Terdengar sahutan yang ternyata berasal dari sosok lain yang terbelenggu di
sebelah kiri kakek jangkung kurus. Sosok itu yang tadi mengeluarkan makian-
makian, karena tidak tahan melihat kakek jangkung kurus disiksa. Dia ternyata
seorang kakek yang keadaannya lebih mengenaskankan daripada kakek jangkung.
Kakek yang berangasan ini berpakaian putih longgar. Rambutnya panjang terurai, dan berwarna
putih bagaikan benang-benang perak. Tapi yang
menyedihkan, dia tidak punya kaki kiri, buntung sebatas pangkal paha. "Tutup
mulutmu, Orang Asing!" Berbareng ucapan itu, lelaki berkulit putih mengayunkan
tangan menampar pipi kakek berkaki sebelah. Cukup keras tamparannya sehingga
menimbulkan bunyi nyaring. Malah kepala kakek itu sampai terhentak ke samping,
dengan selebar pipi merah bergambar telapak tangan. Tampak menetes darah segar
dari sudut mulutnya. Tamparan lelaki berkulit putih seperti kapur itu memang
keras, kendati hanya sebagian kecil saja tenaga dalam dikeluarkan.
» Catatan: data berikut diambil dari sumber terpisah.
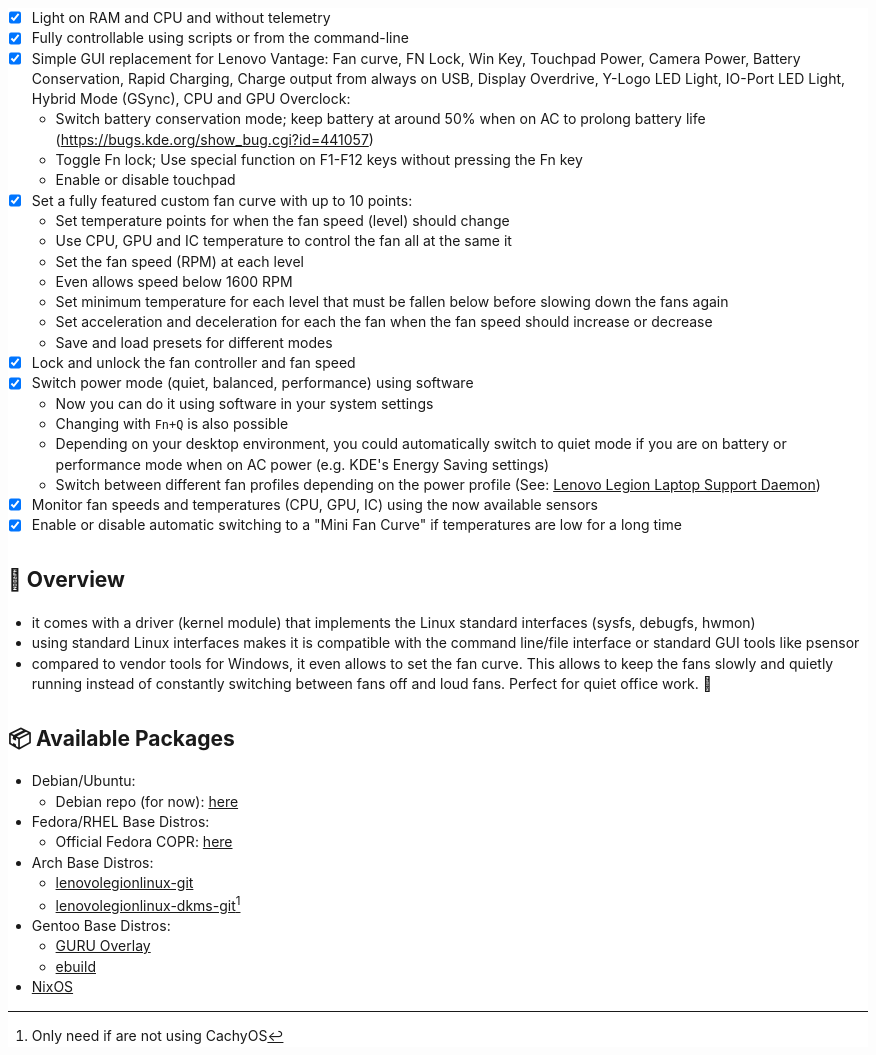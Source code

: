 - [X] Light on RAM and CPU and without telemetry
- [X] Fully controllable using scripts or from the command-line
- [X] Simple GUI replacement for Lenovo Vantage: Fan curve, FN Lock, Win Key, Touchpad Power, Camera Power, Battery Conservation, Rapid Charging, Charge output from always on USB, Display Overdrive, Y-Logo LED Light, IO-Port LED Light, Hybrid Mode (GSync), CPU and GPU Overclock:
    - Switch battery conservation mode; keep battery at around 50% when on AC to prolong battery life (https://bugs.kde.org/show_bug.cgi?id=441057)
    - Toggle Fn lock; Use special function on F1-F12 keys without pressing the Fn key
    - Enable or disable touchpad
- [X] Set a fully featured custom fan curve with up to 10 points:
  - Set temperature points for when the fan speed (level) should change
  - Use CPU, GPU and IC temperature to control the fan all at the same it
  - Set the fan speed (RPM) at each level
  - Even allows speed below 1600 RPM
  - Set minimum temperature for each level that must be fallen below before slowing down the fans again
  - Set acceleration and deceleration for each the fan when the fan speed should increase or decrease
  - Save and load presets for different modes
- [X] Lock and unlock the fan controller and fan speed
- [X] Switch power mode (quiet, balanced, performance) using software
  - Now you can do it using software in your system settings
  - Changing with `Fn+Q` is also possible
  - Depending on your desktop environment, you could automatically switch to quiet mode if you are on battery or performance mode when on AC power (e.g. KDE's Energy Saving settings)
  - Switch between different fan profiles depending on the power profile (See: [Lenovo Legion Laptop Support Daemon](#lenovo-legion-laptop-support-daemonlegiond))
- [X] Monitor fan speeds and temperatures (CPU, GPU, IC) using the now available sensors
- [X] Enable or disable automatic switching to a "Mini Fan Curve" if temperatures are low for a long time

## :mega: Overview

- it comes with a driver (kernel module) that implements the Linux standard interfaces (sysfs, debugfs, hwmon)
- using standard Linux interfaces makes it is compatible with the command line/file interface or standard GUI tools like psensor
- compared to vendor tools for Windows, it even allows to set the fan curve. This allows to keep the fans
  slowly and quietly running instead of constantly switching between fans off and loud fans. Perfect for quiet office work. :office:

## :package: Available Packages

- Debian/Ubuntu:
  - Debian repo (for now): [here](https://tracker.debian.org/pkg/lenovolegionlinux)
- Fedora/RHEL Base Distros:
    - Official Fedora COPR: [here](https://copr.fedorainfracloud.org/coprs/mrduarte/LenovoLegionLinux/)
- Arch Base Distros:
    - [lenovolegionlinux-git](https://aur.archlinux.org/packages/lenovolegionlinux-git)
    - [lenovolegionlinux-dkms-git](https://aur.archlinux.org/packages/lenovolegionlinux-dkms-git)[^2]
- Gentoo Base Distros:
    - [GURU Overlay](https://gitweb.gentoo.org/repo/proj/guru.git)
    - [ebuild](https://gpo.zugaina.org/sys-firmware/lenovolegionlinux)
- [NixOS](https://search.nixos.org/packages?channel=unstable&from=0&size=50&sort=relevance&type=packages&query=lenovo-legion)


[^1]: Build with latest commit every day at midnight GMT
[^2]: Only need if are not using CachyOS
"Sekali lagi membuka mulut, kepalamu kuhancurkan," ancam lelaki berkulit putih
bernada sungguh-sungguh.
Lelaki berkulit putih itu kemudian memberi isyarat pada
kerumunan orang yang berkulit warna-warni. Dan dari sana keluar seorang lelaki
berkulit merah. Sambil mengjinjing sebuah tong air dari bambu di tangan kanan.
Arya merasa jantungnya berdetak jauh lebih cepat, ketika
melihat lelaki berkulit putih dan lelaki berkulit merah itu berjalan menuju
Tungga Dewi yang masih tergolek pingsan. Bisa diduga, untuk apa air di dalam
ember itu. "Hentikan.. !" seru Arya, keras. Lelaki berkulit putih itu langsung menoleh.
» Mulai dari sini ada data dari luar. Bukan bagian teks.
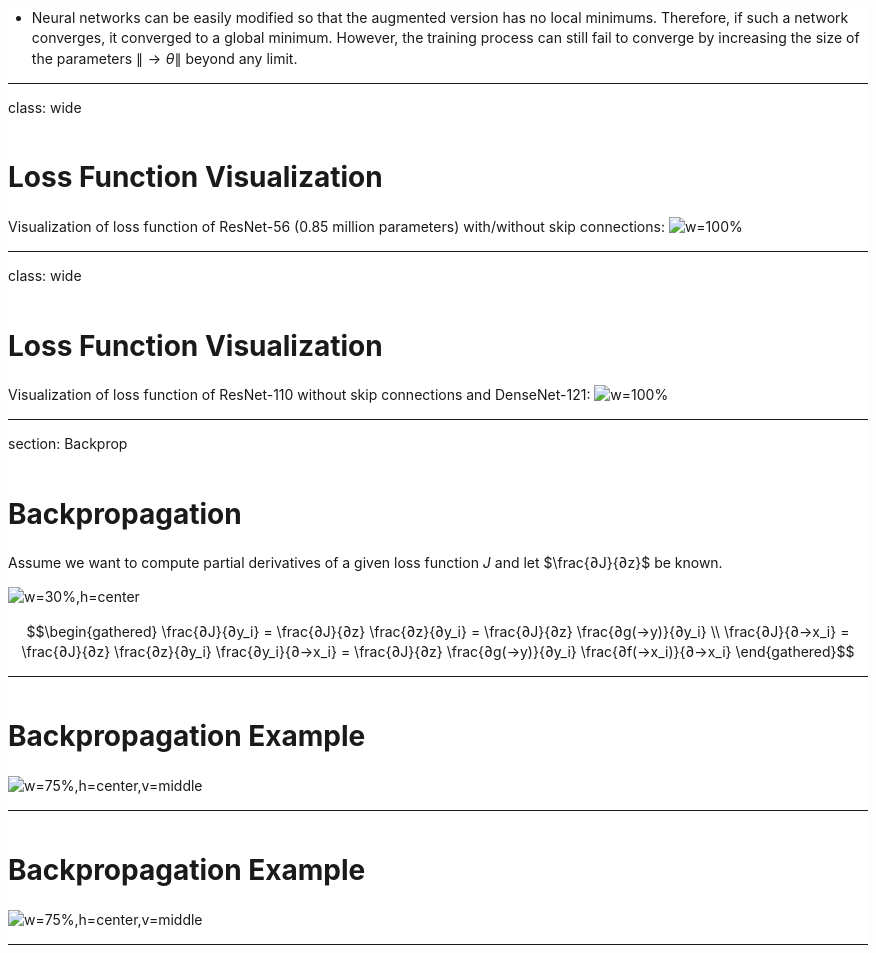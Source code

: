 - Neural networks can be easily modified so that the augmented version has
  no local minimums. Therefore, if such a network converges, it converged
  to a global minimum. However, the training process can still fail to converge
  by increasing the size of the parameters $\|→θ\|$ beyond any limit.


---
class: wide
# Loss Function Visualization

Visualization of loss function of ResNet-56 (0.85 million parameters)
with/without skip connections:
![w=100%](nn_loss.jpg)

---
class: wide
# Loss Function Visualization

Visualization of loss function of ResNet-110 without skip connections and DenseNet-121:
![w=100%](nn_loss_densenet.jpg)

---
section: Backprop
# Backpropagation

Assume we want to compute partial derivatives of a given loss function $J$ and
let $\frac{∂J}{∂z}$ be known.

![w=30%,h=center](chain_rule.svgz)

$$\begin{gathered}
\frac{∂J}{∂y_i} = \frac{∂J}{∂z} \frac{∂z}{∂y_i} = \frac{∂J}{∂z} \frac{∂g(→y)}{∂y_i} \\
\frac{∂J}{∂→x_i} = \frac{∂J}{∂z} \frac{∂z}{∂y_i} \frac{∂y_i}{∂→x_i} = \frac{∂J}{∂z} \frac{∂g(→y)}{∂y_i} \frac{∂f(→x_i)}{∂→x_i}
\end{gathered}$$

---
# Backpropagation Example

![w=75%,h=center,v=middle](net.svgz)

---
# Backpropagation Example

![w=75%,h=center,v=middle](net-forward.svgz)

---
Sepasang matanya menatap Arya, memancarkan sinar berapi. Lelaki ini ternyata
memiliki watak aneh, yakni tidak suka bila tindakannya dicegah orang!
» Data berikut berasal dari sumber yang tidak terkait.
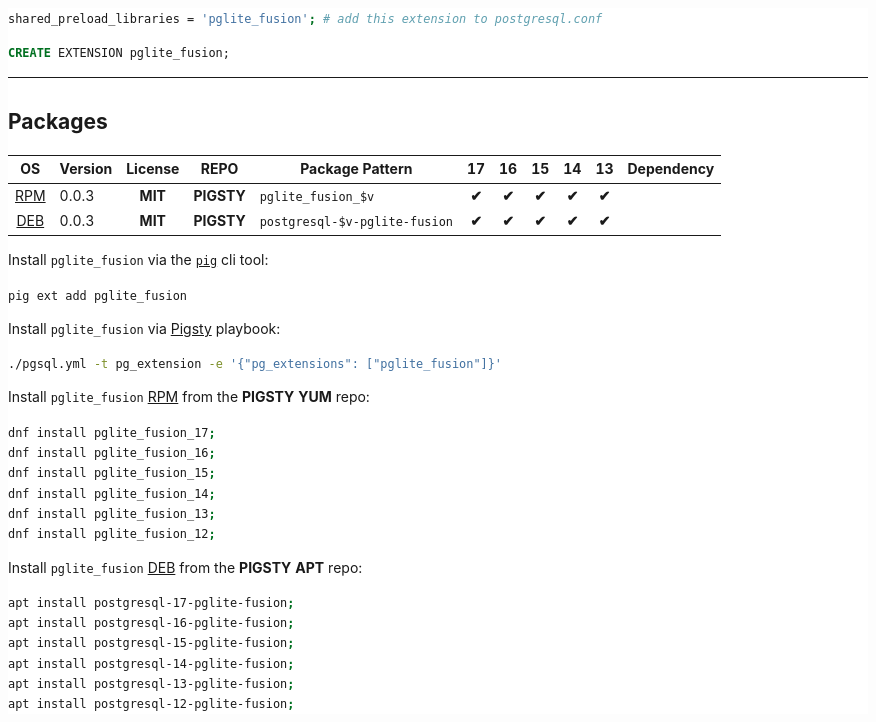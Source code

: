 

```bash
shared_preload_libraries = 'pglite_fusion'; # add this extension to postgresql.conf
```



```sql
CREATE EXTENSION pglite_fusion;
```

-----------


## Packages


| OS | Version | License | REPO | Package Pattern | 17 | 16 | 15 | 14 | 13 | Dependency |
|:--:|---------|:-------:|:----:|-----------------|:--:|:--:|:--:|:--:|:--:|------------|
| [RPM](/rpm) | 0.0.3 | **<span class="tcblue">MIT</span>** | **<span class="tcwarn">PIGSTY</span>** | `pglite_fusion_$v` | **<span class="tcwarn">✔</span>** | **<span class="tcwarn">✔</span>** | **<span class="tcwarn">✔</span>** | **<span class="tcwarn">✔</span>** | **<span class="tcwarn">✔</span>** |  |
| [DEB](/deb) | 0.0.3 | **<span class="tcblue">MIT</span>** | **<span class="tcwarn">PIGSTY</span>** | `postgresql-$v-pglite-fusion` | **<span class="tcwarn">✔</span>** | **<span class="tcwarn">✔</span>** | **<span class="tcwarn">✔</span>** | **<span class="tcwarn">✔</span>** | **<span class="tcwarn">✔</span>** |  |



Install `pglite_fusion` via the [`pig`](https://github.com/pgsty/pig) cli tool:

```bash
pig ext add pglite_fusion
```


Install `pglite_fusion` via [Pigsty](https://pigsty.io/docs/pgext/usage/install/) playbook:

```bash
./pgsql.yml -t pg_extension -e '{"pg_extensions": ["pglite_fusion"]}'
```


Install `pglite_fusion` [RPM](/rpm) from the **<span class="tcwarn">PIGSTY</span>** **YUM** repo:

```bash
dnf install pglite_fusion_17;
dnf install pglite_fusion_16;
dnf install pglite_fusion_15;
dnf install pglite_fusion_14;
dnf install pglite_fusion_13;
dnf install pglite_fusion_12;
```


Install `pglite_fusion` [DEB](/deb) from the **<span class="tcwarn">PIGSTY</span>** **APT** repo:

```bash
apt install postgresql-17-pglite-fusion;
apt install postgresql-16-pglite-fusion;
apt install postgresql-15-pglite-fusion;
apt install postgresql-14-pglite-fusion;
apt install postgresql-13-pglite-fusion;
apt install postgresql-12-pglite-fusion;
```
"Tutup mulutmu! Kau akan mendapat gilirannya nanti!"
Bukkk! "Hukh!"
Kepala Arya agak tertunduk, ketika sodokan tangan lelaki
berkulit putih itu mendarat di perutnya. Seketika rasa mual yang amat sangat
menyerang perutnya. Namun, bukan Dewa Arak kalau mendapat gertakan seperti itu
saja langsung mundur.
"Pengecut-pengecut Hina! Kalian rupanya hanya berani
menghadapi wanita yang tidak berdaya, dan terbelenggu! Lepaskan aku. Dan, man
kita bertarung sampai ada yang menggeletak tak bernyawa!"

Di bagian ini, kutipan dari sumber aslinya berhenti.